BOOKER T. WILLIAMS
by Christian Morrow, Courier Staff Writer
When retired state Sen. Jim Ferlo was asked his thoughts on Booker T. Williams, he said they first met in the 1970s—and the World War II veteran made an impression on the young community activist.
“He was a vocal advocate of funding the Freedom House ambulance, Mathilda Theis health center, Hill House back when Jim Henry was the executive director, and the 84-loop bus, among other successful initiatives. I always associated Booker with being a vocal advocate for greater minority employment in the visual media, the police force, corporate representation, and he was active in supporting progressive candidates across the political spectrum,” Ferlo said. “It was difficult for any elected or government official to avoid a direct answer to Booker when requested as he was intelligent, adamant but always a gentleman and a class act— he never thought of himself, but the community at-large or someone in need.”
Williams, a teacher, writer, fisherman, small business owner, jazz aficionado and devoted member of the NAACP Pittsburgh Branch, passed away on Aug. 13. He was 92.
Born in Aliquippa, his family moved to Pittsburgh and he graduated from Fifth Avenue High School before enlisting in the Army. He returned to Pittsburgh after the war and earned a master’s degree in education from Duquesne University before moving to Rochester, N.Y., where he taught English at Madison High School and also operated a record store.
Returning to Pittsburgh in the early 1970s, he served as the state coordinator for the Pennsylvania Department of Education’s PHEAA Act 101 program, which provided state schools with financial support for disadvantaged students. He also served as program director, and later interim executive director, for the Hill House Association.
Black Political Empowerment Program Chairman Tim Stevens, who spoke at Williams’ Aug. 21 funeral service at Bethesda Presbyterian Church in Homewood, said he was probably the NAACP Pittsburgh Branch’s most dependable member over the years.

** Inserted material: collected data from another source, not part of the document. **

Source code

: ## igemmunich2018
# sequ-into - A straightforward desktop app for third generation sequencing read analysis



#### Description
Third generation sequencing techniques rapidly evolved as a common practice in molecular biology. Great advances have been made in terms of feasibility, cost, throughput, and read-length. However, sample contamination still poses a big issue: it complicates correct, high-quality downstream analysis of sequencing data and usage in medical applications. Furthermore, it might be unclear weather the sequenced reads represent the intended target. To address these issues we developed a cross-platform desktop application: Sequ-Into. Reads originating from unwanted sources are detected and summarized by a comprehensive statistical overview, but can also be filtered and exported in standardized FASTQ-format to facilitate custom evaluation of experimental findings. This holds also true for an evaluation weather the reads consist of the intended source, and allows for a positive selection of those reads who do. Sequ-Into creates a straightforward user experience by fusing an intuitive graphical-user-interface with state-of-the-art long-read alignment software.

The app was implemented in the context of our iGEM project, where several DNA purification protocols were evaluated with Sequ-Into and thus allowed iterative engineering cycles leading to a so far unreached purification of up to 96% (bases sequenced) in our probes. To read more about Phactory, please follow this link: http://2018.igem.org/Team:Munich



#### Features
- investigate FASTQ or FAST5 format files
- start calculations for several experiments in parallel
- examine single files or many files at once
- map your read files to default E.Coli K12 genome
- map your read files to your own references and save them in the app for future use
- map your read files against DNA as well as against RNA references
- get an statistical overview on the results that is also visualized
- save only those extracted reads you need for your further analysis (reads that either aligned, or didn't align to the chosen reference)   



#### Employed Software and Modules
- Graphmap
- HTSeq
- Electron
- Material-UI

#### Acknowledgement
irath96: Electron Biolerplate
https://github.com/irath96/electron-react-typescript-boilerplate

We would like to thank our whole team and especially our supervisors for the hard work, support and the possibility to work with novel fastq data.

“Booker Williams was a stalwart with the NAACP Pittsburgh Branch. He and I worked together for years. He was a strong supporter of mine as president of the branch, and more importantly was a strong supporter of the NAACP and of civil rights. He was a no-nonsense warrior in the cause for social and political justice, and in particular with regard to the rights of African Americans,” Stevens said. “In his role with the NAACP Political Action committee he was a never-ending advocate for voting rights for Black people, and for the need for us to always be in the voting booth on Election Day. He did his advocacy with passion, commitment and steadfastness, but frequently sprinkled with a never-ending sense of humor.”
Pittsburgh School Board representative Sala Udin said there were times when that humor was set aside.
“I remember Booker as a plain-spoken, bold-spoken leader involved with the NAACP and with the Hill House Association leadership,” Udin said. “It seemed to be important to Booker to not let things slide by, if they needed to be called out and exposed. This applied equally to our own community leaders as well as to the power brokers Downtown. But nobody doubted his integrity and he didn’t tolerate foolishness. Leaders of Booker’s type are not seen as much today, but they are surely missed.”
Williams is survived by three daughters, three grandchildren and two great-grandchildren.